As if that wasn’t enough, McCord, has authored several cookbooks including Weelicious: One Family. One Meal with 140 original recipes and Weelicious Lunches: Think Outside the Lunchbox created to go beyond peanut butter and jelly sandwich and featuring more than 160 recipes.

A former model, actress,  and culinary school graduate McCord, the mother of three, who has been on the cover of such magazines as Glamour and Elle magazines, also appears as a judge on Food Network’s Guy’s Grocery Games.

Named by people magazine as “one of the 50 most influential “Mommy Bloggers.” She updates her blog with a new recipe a day. Visit her at www.weelicious.com

The following recipes are courtesy of McCord.

Fourth of July Parfaits (makes 8 parfaits)
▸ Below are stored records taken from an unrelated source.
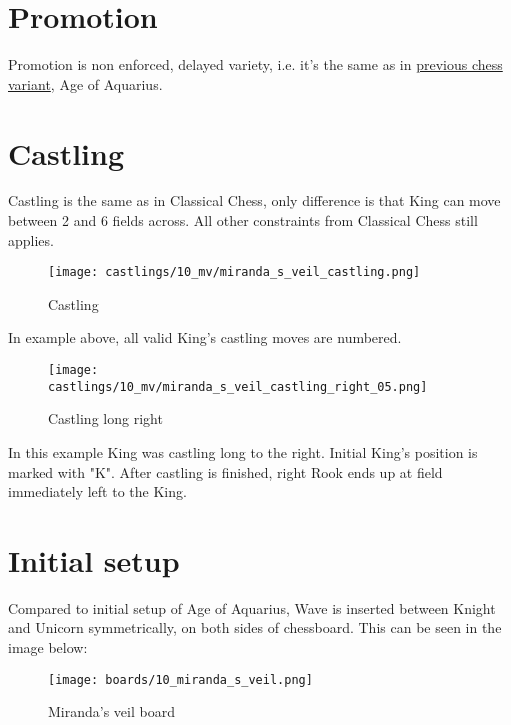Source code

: \vspace*{9.0\baselineskip}
\section*{Promotion}

Promotion is non enforced, delayed variety, i.e. it's the same as in
\hyperref[sec:Age of Aquarius/Promotion]{previous chess variant}, Age of Aquarius.

\clearpage %

\section*{Castling}

Castling is the same as in Classical Chess, only difference is that King can move between 2 and 6 fields across.
All other constraints from Classical Chess still applies.

\noindent
\begin{figure}[!h]
\texttt{[image: castlings/10\_mv/miranda\_s\_veil\_castling.png]}
\caption{Castling}
\label{fig:miranda_s_veil_castling}
\end{figure}

In example above, all valid King's castling moves are numbered.

\noindent
\begin{figure}[!h]
\texttt{[image: castlings/10\_mv/miranda\_s\_veil\_castling\_right\_05.png]}
\caption{Castling long right}
\label{fig:miranda_s_veil_castling_right_05}
\end{figure}

In this example King was castling long to the right. Initial King's position is marked with "K".
After castling is finished, right Rook ends up at field immediately left to the King.

\clearpage %

\section*{Initial setup}

Compared to initial setup of Age of Aquarius, Wave is inserted between Knight and Unicorn
symmetrically, on both sides of chessboard. This can be seen in the image below:

\noindent
\begin{figure}[h]
\texttt{[image: boards/10\_miranda\_s\_veil.png]}
\caption{Miranda's veil board}
\label{fig:10_miranda_s_veil}
\end{figure}

\clearpage %
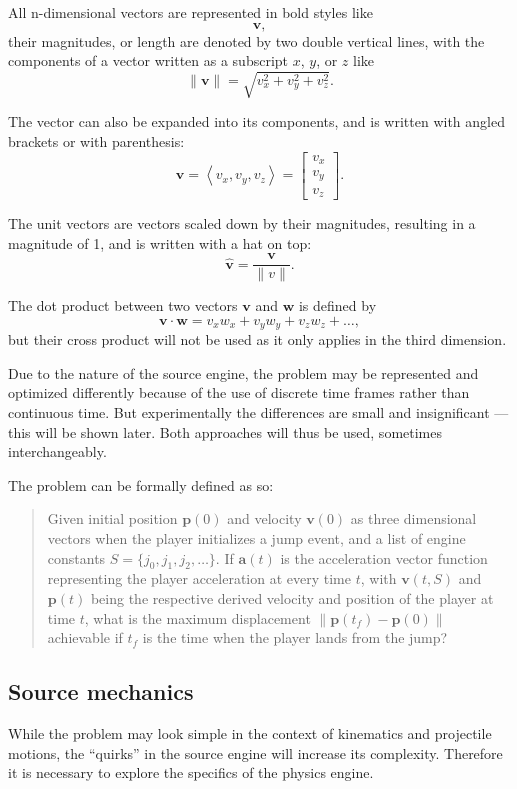 \documentclass[a4paper,11pt]{article}
\newcommand{\tvec}[1]{\boldsymbol{#1}}
\newcommand{\tunit}[1]{\boldsymbol{\hat{#1}}}
\newcommand{\tmag}[1]{\|#1\|}
\newcommand{\tang}[1]{\left\langle #1 \right\rangle}
\newcommand{\ta}{\tvec{a}}
\newcommand{\tv}{\tvec{v}}
\newcommand{\tp}{\tvec{p}}
\newcommand{\tpars}[3]{\begin{bmatrix} #1\\#2\\#3 \end{bmatrix}}
\begin{document}
All n-dimensional vectors are represented in bold styles like
\[
    \tvec{v},
\]
their magnitudes, or length are denoted by two double vertical lines, with the components of a vector written as a subscript $x$, $y$, or $z$ like
\[
    \tmag{\tvec{v}} = \sqrt{v_x^2 + v_y^2 + v_z^2}.
\]

The vector can also be expanded into its components, and is written with angled brackets or with parenthesis:
\[
    \tvec{v} = \tang{v_x, v_y, v_z} = \tpars{v_x}{v_y}{v_z}.
\]

The unit vectors are vectors scaled down by their magnitudes, resulting in a magnitude of 1, and is written with a hat on top:
\[
    \tunit{v} = \frac{\tvec{v}}{\tmag{v}}.
\]

The dot product between two vectors $\tvec{v}$ and $\tvec{w}$ is defined by
\[
    \tvec{v} \cdot \tvec{w} = v_x w_x + v_y w_y + v_z w_z + \ldots,
\]
but their cross product will not be used as it only applies in the third dimension.

Due to the nature of the source engine, the problem may be represented and optimized differently because of the use of discrete time frames rather than continuous time. But experimentally the differences are small and insignificant --- this will be shown later. Both approaches will thus be used, sometimes interchangeably.

The problem can be formally defined as so:
\begin{quote}
    Given initial position $\tvec{p}(0)$ and velocity $\tvec{v}(0)$ as three dimensional vectors when the player initializes a jump event, and a list of engine constants $S = \{j_0, j_1, j_2, \ldots\}$. If $\ta(t)$ is the acceleration vector function representing the player acceleration at every time $t$, with $\tv(t, S)$ and $\tp(t)$ being the respective derived velocity and position of the player at time $t$, what is the maximum displacement $\tmag{\tp(t_f) - \tp(0)}$ achievable if $t_f$ is the time when the player lands from the jump?
\end{quote}

\subsection{Source mechanics}
While the problem may look simple in the context of kinematics and projectile motions, the ``quirks'' in the source engine will increase its complexity. Therefore it is necessary to explore the specifics of the physics engine.
\end{document}
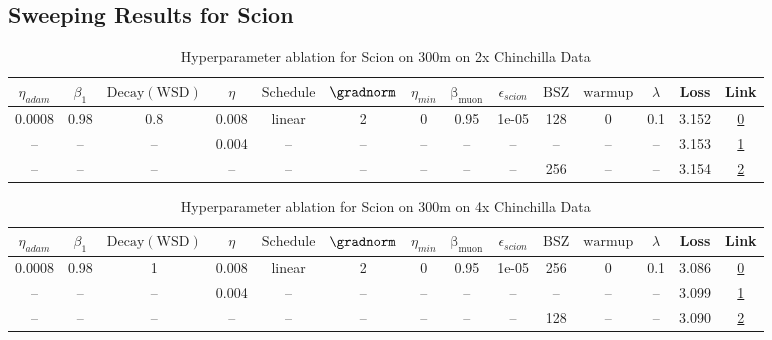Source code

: \subsection{Sweeping Results for Scion}%
\begin{table}[H]
\centering
\caption{Hyperparameter ablation for Scion on 300m on 2x Chinchilla Data}
\label{tab:ablation_scion_300m_on_2x_chinchilla_data}
\begin{tabular}{cccccccccccccc}
\toprule
$\eta_{adam}$ & $\beta_1$ & $\mathrm{Decay (WSD)}$ & $\eta$ & $\mathrm{Schedule}$ & $\gradnorm$ & $\eta_{min}$ & $\mathrm{\beta_{muon}}$ & $\epsilon_{scion}$ & $\mathrm{BSZ}$ & $\mathrm{warmup}$ & $\lambda$ & Loss & Link \\
\midrule
0.0008 & 0.98 & 0.8 & 0.008 & linear & 2 & 0 & 0.95 & 1e-05 & 128 & 0 & 0.1 & 3.152 & \href{https://wandb.ai/stanford-mercury/optimizer-scaling/runs/sweep-300m-12B-scion4b55fclr0.008-wd0.1-minlr0-warmup0-b10.98-gn-2aec1d}{0} \\
\midrule
-- & -- & -- & 0.004 & -- & -- & -- & -- & -- & -- & -- & -- & 3.153 & \href{https://wandb.ai/stanford-mercury/optimizer-scaling/runs/sweep-300m-12B-scionac146alr0.004-wd0.1-minlr0-warmup0-b10.98-gn-3fb1ff}{1} \\
-- & -- & -- & -- & -- & -- & -- & -- & -- & 256 & -- & -- & 3.154 & \href{https://wandb.ai/stanford-mercury/optimizer-scaling/runs/sweep-300m-12B-scion26da5flr0.008-wd0.1-minlr0-warmup0-b10.98-gn-81fece}{2} \\
\bottomrule
\end{tabular}
\end{table}

\begin{table}[H]
\centering
\caption{Hyperparameter ablation for Scion on 300m on 4x Chinchilla Data}
\label{tab:ablation_scion_300m_on_4x_chinchilla_data}
\begin{tabular}{cccccccccccccc}
\toprule
$\eta_{adam}$ & $\beta_1$ & $\mathrm{Decay (WSD)}$ & $\eta$ & $\mathrm{Schedule}$ & $\gradnorm$ & $\eta_{min}$ & $\mathrm{\beta_{muon}}$ & $\epsilon_{scion}$ & $\mathrm{BSZ}$ & $\mathrm{warmup}$ & $\lambda$ & Loss & Link \\
\midrule
0.0008 & 0.98 & 1 & 0.008 & linear & 2 & 0 & 0.95 & 1e-05 & 256 & 0 & 0.1 & 3.086 & \href{https://wandb.ai/stanford-mercury/optimizer-scaling/runs/sweep-300m-24B-scion5f20d1lr0.008-wd0.1-minlr0-warmup0-b10.98-gn-d1d7e4}{0} \\
\midrule
-- & -- & -- & 0.004 & -- & -- & -- & -- & -- & -- & -- & -- & 3.099 & \href{https://wandb.ai/stanford-mercury/optimizer-scaling/runs/sweep-300m-24B-scion5f85f9lr0.004-wd0.1-minlr0-warmup0-b10.98-gn-af9727}{1} \\
-- & -- & -- & -- & -- & -- & -- & -- & -- & 128 & -- & -- & 3.090 & \href{https://wandb.ai/stanford-mercury/optimizer-scaling/runs/sweep-300m-24B-scion488717lr0.008-wd0.1-minlr0-warmup0-b10.98-gn-f0adfa}{2} \\
\bottomrule
\end{tabular}
\end{table}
Prep Time: 5 mins Cook Time: 0 mins

Angel food cake (store bought or homemade, recipe below)

  • 1 cup strawberries, stemmed & quartered
  • 1 cup raspberries
  • 1 cup blueberries
  • Coconut whipped cream (recipe below)

Homemade Angel Food Cake:

  • 1 cup cake flour, sifted
  • 2/3 cup powdered sugar
  • 12 large egg whites
  • 1 1/2 teaspoons cream of tartar
  • 1 teaspoon kosher salt
  • 2/3 cup granulated sugar
  • 1 teaspoon vanilla extract
  • 2 tablespoons lemon juice

Cut the angel food cake into 2-inch cubes.

Alternately layer the angel food cake, coconut whipped cream, and berries in clear glasses or mason jars so you can see all the colors and textures.

Homemade Angel Food Cake:

Preheat oven to 325F degrees. Whisk the flour and powdered sugar in a large bowl.

In a standing mixer fitted with the whisk attachment beat the egg whites, cream of tartar, and salt on medium-low speed for about 30 seconds. Increase the speed to medium-high until the egg whites are very foamy and barely form soft peaks, about 45 seconds longer. Gradually add the granulated sugar and continue to beat on medium-high speed until whites are firm and glossy and hold stiff peaks (if you over beat, the meringue will look dry and curdled). Beat in the vanilla and lemon juice.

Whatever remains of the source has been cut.